Durante una tutoría, converso con América sobre el alma. No sé cómo hemos llegado hasta aquí. Ella tenía que leer “El hombre lobo” de Angela Carter, escribir un cuento a partir de un cuento clásico. Lo mismo que hizo Carter. El cuento de América no es verosímil. Intento explicárselo. Muchas veces me pierdo en metáforas, analogías. Otras veces encuentro una que puede servir y la repito en varias ocasiones, hasta que se queda conmigo. Hablamos de “El patito feo”, el cuento clásico que ella ha elegido. Le cuento un cuento de cocodrilos y un dragón que funciona igual que el cuento clásico. Al otro lado de la pantalla, América lo entiende. Se muestra convencida. ¿Cómo hemos terminado hablando del alma? Ambos creemos en la energía. Con matices, pero los dos creemos que no somos solo un cuerpo, que cuando el cuerpo deje de funcionar, se conservará nuestra energía. ¿Seremos nosotros? ¿Importa? América dice que cree que mi abuela sigue velando por mí. Por eso estamos hablando del alma. A ella, a América, le gustó mucho el artefacto donde hablaba del entierro de mi abuela. Su pérdida. Lo publiqué hace dos o tres semanas. Volvemos a hablar ahora de él. ¿Creemos en la reencarnación? Le recuerdo que el otro día leímos “Laura” de Saki. Nos reímos. El cuento de Saki juega precisamente con esa idea.
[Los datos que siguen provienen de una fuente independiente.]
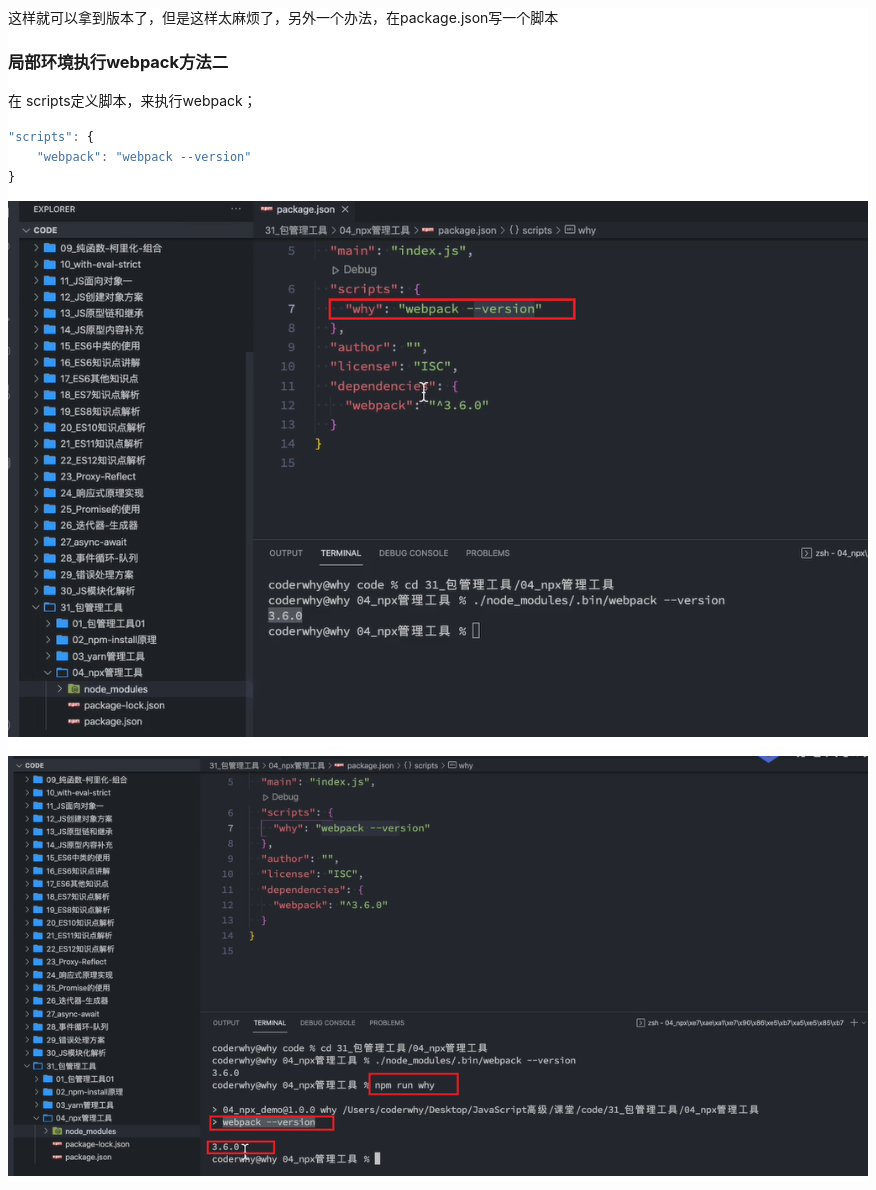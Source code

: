 这样就可以拿到版本了，但是这样太麻烦了，另外一个办法，在package.json写一个脚本



### 局部环境执行webpack方法二

在 scripts定义脚本，来执行webpack； 

```js
"scripts": {
	"webpack": "webpack --version"
}
```

![image-20220821110554896](.\4、包管理工具详解\image-20220821110554896.png)

![image-20220821110632914](.\4、包管理工具详解\image-20220821110632914.png)
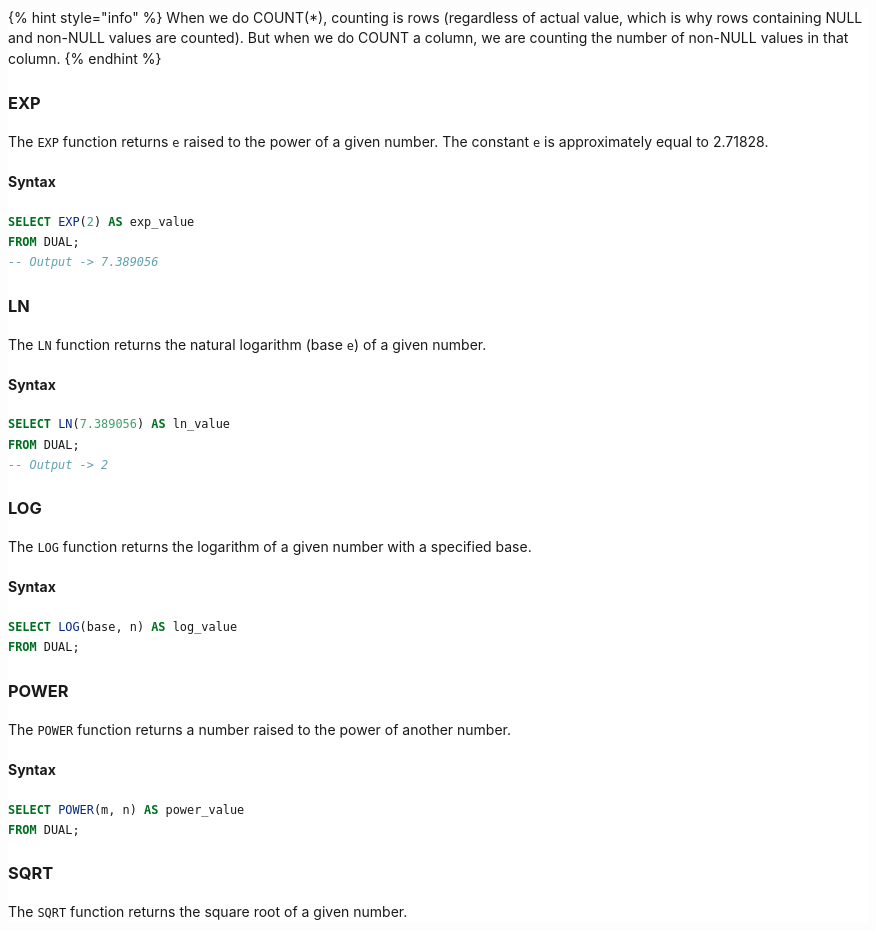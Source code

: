 {% hint style="info" %}
When we do COUNT(\*), counting is rows (regardless of actual value, which is why rows containing NULL and non-NULL values are counted). But when we do COUNT a column, we are counting the number of non-NULL values in that column.
{% endhint %}

### EXP

The `EXP` function returns `e` raised to the power of a given number. The constant `e` is approximately equal to 2.71828.

#### **Syntax**

```sql
SELECT EXP(2) AS exp_value
FROM DUAL;
-- Output -> 7.389056
```

### LN

The `LN` function returns the natural logarithm (base `e`) of a given number.

#### **Syntax**

```sql
SELECT LN(7.389056) AS ln_value
FROM DUAL;
-- Output -> 2
```

### LOG

The `LOG` function returns the logarithm of a given number with a specified base.

#### **Syntax**

```sql
SELECT LOG(base, n) AS log_value
FROM DUAL;
```

### POWER

The `POWER` function returns a number raised to the power of another number.

#### **Syntax**

```sql
SELECT POWER(m, n) AS power_value
FROM DUAL;
```

### SQRT

The `SQRT` function returns the square root of a given number.
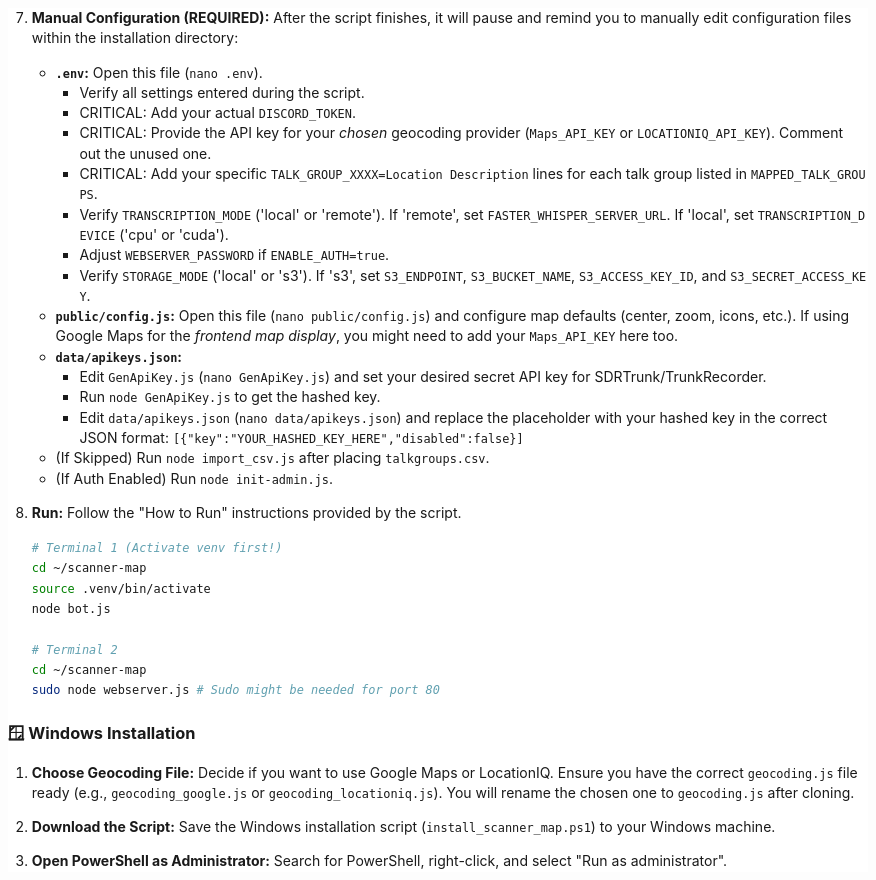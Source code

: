 7.  **Manual Configuration (REQUIRED):** After the script finishes, it will pause and remind you to manually edit configuration files within the installation directory:
    
    -   **`.env`:** Open this file (`nano .env`).
        -   Verify all settings entered during the script.
        -   CRITICAL: Add your actual `DISCORD_TOKEN`.
        -   CRITICAL: Provide the API key for your _chosen_ geocoding provider (`Maps_API_KEY` or `LOCATIONIQ_API_KEY`). Comment out the unused one.
        -   CRITICAL: Add your specific `TALK_GROUP_XXXX=Location Description` lines for each talk group listed in `MAPPED_TALK_GROUPS`.
        -   Verify `TRANSCRIPTION_MODE` ('local' or 'remote'). If 'remote', set `FASTER_WHISPER_SERVER_URL`. If 'local', set `TRANSCRIPTION_DEVICE` ('cpu' or 'cuda').
        -   Adjust `WEBSERVER_PASSWORD` if `ENABLE_AUTH=true`.
        -   Verify `STORAGE_MODE` ('local' or 's3'). If 's3', set `S3_ENDPOINT`, `S3_BUCKET_NAME`, `S3_ACCESS_KEY_ID`, and `S3_SECRET_ACCESS_KEY`.
    -   **`public/config.js`:** Open this file (`nano public/config.js`) and configure map defaults (center, zoom, icons, etc.). If using Google Maps for the _frontend map display_, you might need to add your `Maps_API_KEY` here too.
    -   **`data/apikeys.json`:**
        -   Edit `GenApiKey.js` (`nano GenApiKey.js`) and set your desired secret API key for SDRTrunk/TrunkRecorder.
        -   Run `node GenApiKey.js` to get the hashed key.
        -   Edit `data/apikeys.json` (`nano data/apikeys.json`) and replace the placeholder with your hashed key in the correct JSON format: `[{"key":"YOUR_HASHED_KEY_HERE","disabled":false}]`
    -   (If Skipped) Run `node import_csv.js` after placing `talkgroups.csv`.
    -   (If Auth Enabled) Run `node init-admin.js`.
8.  **Run:** Follow the "How to Run" instructions provided by the script.
    
    ```bash
    # Terminal 1 (Activate venv first!)
    cd ~/scanner-map
    source .venv/bin/activate
    node bot.js
    
    # Terminal 2
    cd ~/scanner-map
    sudo node webserver.js # Sudo might be needed for port 80
    
    ```
    

### 🪟 Windows Installation

1.  **Choose Geocoding File:** Decide if you want to use Google Maps or LocationIQ. Ensure you have the correct `geocoding.js` file ready (e.g., `geocoding_google.js` or `geocoding_locationiq.js`). You will rename the chosen one to `geocoding.js` after cloning.
    
2.  **Download the Script:** Save the Windows installation script (`install_scanner_map.ps1`) to your Windows machine.
    
3.  **Open PowerShell as Administrator:** Search for PowerShell, right-click, and select "Run as administrator".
A la mañana siguiente, el ordenador me notifica que tiene que actualizarse. Es antiguo, es lento, pero es estable. Cada vez que me pide una actualización, dudo. No me importaría que no tuviera que actualizarse nunca más. Funciona. Ya me ofrece todo lo que necesito. Puedo escribir, puedo enviar y recibir correos, puedo navegar por internet. No necesito ninguna función nueva ni hacerlo más rápido.

Acepto que instale la actualización. Aparece un mensaje esperanzador: “Faltan 3 minutos para la actualización”. El ordenador se reinicia y bajo el logotipo de Apple aparece un nuevo mensaje: “Faltan 48 minutos para la actualización”. Cojo Diario de lecturas de Alberto Manguel y me voy al sillón de leer.
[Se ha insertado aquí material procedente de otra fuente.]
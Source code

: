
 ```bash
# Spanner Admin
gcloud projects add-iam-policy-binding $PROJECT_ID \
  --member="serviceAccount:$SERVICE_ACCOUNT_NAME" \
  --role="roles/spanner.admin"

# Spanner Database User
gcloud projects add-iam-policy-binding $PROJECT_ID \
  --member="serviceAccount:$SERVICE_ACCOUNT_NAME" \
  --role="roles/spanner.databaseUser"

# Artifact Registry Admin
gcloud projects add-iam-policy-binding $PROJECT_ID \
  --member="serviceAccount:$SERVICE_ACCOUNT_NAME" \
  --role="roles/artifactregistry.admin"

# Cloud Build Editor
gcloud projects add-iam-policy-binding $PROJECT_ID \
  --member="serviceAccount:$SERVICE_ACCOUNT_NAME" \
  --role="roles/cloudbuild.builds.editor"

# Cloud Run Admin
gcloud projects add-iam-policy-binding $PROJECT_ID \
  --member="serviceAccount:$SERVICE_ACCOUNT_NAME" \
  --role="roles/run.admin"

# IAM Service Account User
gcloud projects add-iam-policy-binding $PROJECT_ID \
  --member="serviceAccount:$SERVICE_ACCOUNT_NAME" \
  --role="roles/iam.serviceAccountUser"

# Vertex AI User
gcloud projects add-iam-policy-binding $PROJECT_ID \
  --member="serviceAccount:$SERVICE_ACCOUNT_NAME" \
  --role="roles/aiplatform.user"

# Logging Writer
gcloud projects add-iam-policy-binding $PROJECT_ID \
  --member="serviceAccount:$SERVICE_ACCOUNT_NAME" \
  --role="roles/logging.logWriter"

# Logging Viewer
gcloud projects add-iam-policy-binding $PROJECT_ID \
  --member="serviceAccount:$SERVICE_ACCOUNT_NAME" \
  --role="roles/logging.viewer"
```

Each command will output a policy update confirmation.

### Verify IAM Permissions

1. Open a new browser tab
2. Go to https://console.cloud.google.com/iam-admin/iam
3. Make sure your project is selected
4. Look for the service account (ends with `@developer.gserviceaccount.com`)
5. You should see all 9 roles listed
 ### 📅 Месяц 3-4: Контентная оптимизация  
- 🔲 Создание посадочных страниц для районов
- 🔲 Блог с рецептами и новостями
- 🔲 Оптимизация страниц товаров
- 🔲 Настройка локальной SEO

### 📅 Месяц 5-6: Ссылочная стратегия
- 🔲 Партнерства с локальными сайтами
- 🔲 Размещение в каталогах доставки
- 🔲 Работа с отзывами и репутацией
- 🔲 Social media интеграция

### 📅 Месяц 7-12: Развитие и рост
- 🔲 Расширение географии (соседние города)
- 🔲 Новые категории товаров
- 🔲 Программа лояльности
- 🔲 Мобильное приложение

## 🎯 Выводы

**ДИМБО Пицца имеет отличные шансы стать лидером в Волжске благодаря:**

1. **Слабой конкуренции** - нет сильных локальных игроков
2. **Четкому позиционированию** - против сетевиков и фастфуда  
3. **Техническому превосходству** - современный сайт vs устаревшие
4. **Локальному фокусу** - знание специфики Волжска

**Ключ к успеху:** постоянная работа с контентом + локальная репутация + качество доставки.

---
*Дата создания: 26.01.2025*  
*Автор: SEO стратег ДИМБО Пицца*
El sillón de leer lo compré el primer año de vivir en Málaga, cuando todavía estábamos en el ático de Teresa Azpiazu. Lo compramos en una tienda de sofás y camas. Habíamos llegado a un acuerdo con nuestra casera, allí estábamos de alquiler, para cambiar el colchón de nuestra cama. Miramos varías opciones, también en internet, y elegimos el mejor en relación calidad-precio, ajustándonos a un presupuesto medio, como si fuéramos a pagarlo nosotros. A la casera, vivía en Melilla, hablábamos por WhatsApp, parecía darle igual. Pagábamos puntualmente el alquiler, llevábamos un año viviendo allí. Teníamos contrato para otros dos.

La tienda donde compramos el colchón era una nave que hacía esquina y estaba cerca del ático. Allí vi el sillón. No el que yo compré, uno similar. Llevaba con la idea un tiempo. Tener un sillón para leer. Sólo para eso. Pero tampoco quería que fuera un sillón de Ikea, todo el despacho lo era, lo es, y no quería que pareciese una fotografía de su catálogo. Sin embargo, todos los sillones que me gustaban resultaban caros. Al menos, para nuestro presupuesto.
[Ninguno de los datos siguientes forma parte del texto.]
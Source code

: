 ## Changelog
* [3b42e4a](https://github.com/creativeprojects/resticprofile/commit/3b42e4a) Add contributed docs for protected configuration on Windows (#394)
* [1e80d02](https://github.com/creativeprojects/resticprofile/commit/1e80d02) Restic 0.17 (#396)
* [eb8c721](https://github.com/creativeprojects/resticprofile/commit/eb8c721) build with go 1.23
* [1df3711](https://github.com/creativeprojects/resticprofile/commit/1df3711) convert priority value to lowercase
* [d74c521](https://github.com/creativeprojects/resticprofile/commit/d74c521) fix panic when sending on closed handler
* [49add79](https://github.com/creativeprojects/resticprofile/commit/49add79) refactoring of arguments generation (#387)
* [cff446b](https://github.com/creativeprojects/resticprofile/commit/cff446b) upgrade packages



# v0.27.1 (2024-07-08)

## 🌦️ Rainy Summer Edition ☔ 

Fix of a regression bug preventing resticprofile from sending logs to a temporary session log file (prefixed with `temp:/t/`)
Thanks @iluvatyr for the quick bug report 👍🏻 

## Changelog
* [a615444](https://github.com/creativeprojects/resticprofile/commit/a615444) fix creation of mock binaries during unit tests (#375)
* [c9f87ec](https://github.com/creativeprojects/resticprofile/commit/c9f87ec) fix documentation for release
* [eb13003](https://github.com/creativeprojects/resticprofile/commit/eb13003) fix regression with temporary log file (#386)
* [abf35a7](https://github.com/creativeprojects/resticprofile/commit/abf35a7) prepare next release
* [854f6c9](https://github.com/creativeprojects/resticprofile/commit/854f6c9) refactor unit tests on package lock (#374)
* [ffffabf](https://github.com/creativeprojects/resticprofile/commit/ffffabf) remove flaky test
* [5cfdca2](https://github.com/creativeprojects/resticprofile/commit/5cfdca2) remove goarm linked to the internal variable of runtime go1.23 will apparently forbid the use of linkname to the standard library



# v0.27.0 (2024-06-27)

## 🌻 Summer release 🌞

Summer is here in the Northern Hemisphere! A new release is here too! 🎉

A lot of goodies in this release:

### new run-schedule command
En realidad, yo quería que mi sillón de leer fuese el de mi abuelo. El sillón de escay beis en el que él veía sus películas de vaqueros. Sigo queriéndolo. Ese sillón estaba, sigue, en el desván de la casa de mi hermano Dani. Durante un tiempo ya había sido mi sillón de leer.

Fue en otro piso, en Leganés, cuando todavía vivía en A Coruña y viajaba a Madrid para dar clases en los talleres Fuentetaja y buscar un editor y trabajo como gestor cultural. A pesar del vuelo, del tiempo, era rentable. Eso creo, nunca he sido muy bueno para calcular este tipo de cosas. Pasaba dos días, tres, en aquel piso sin muebles. Solo había un viejo escritorio, una vieja estantería con diccionarios y algunos, pocos, libros. Los que se acumulaban en mis idas y venidas.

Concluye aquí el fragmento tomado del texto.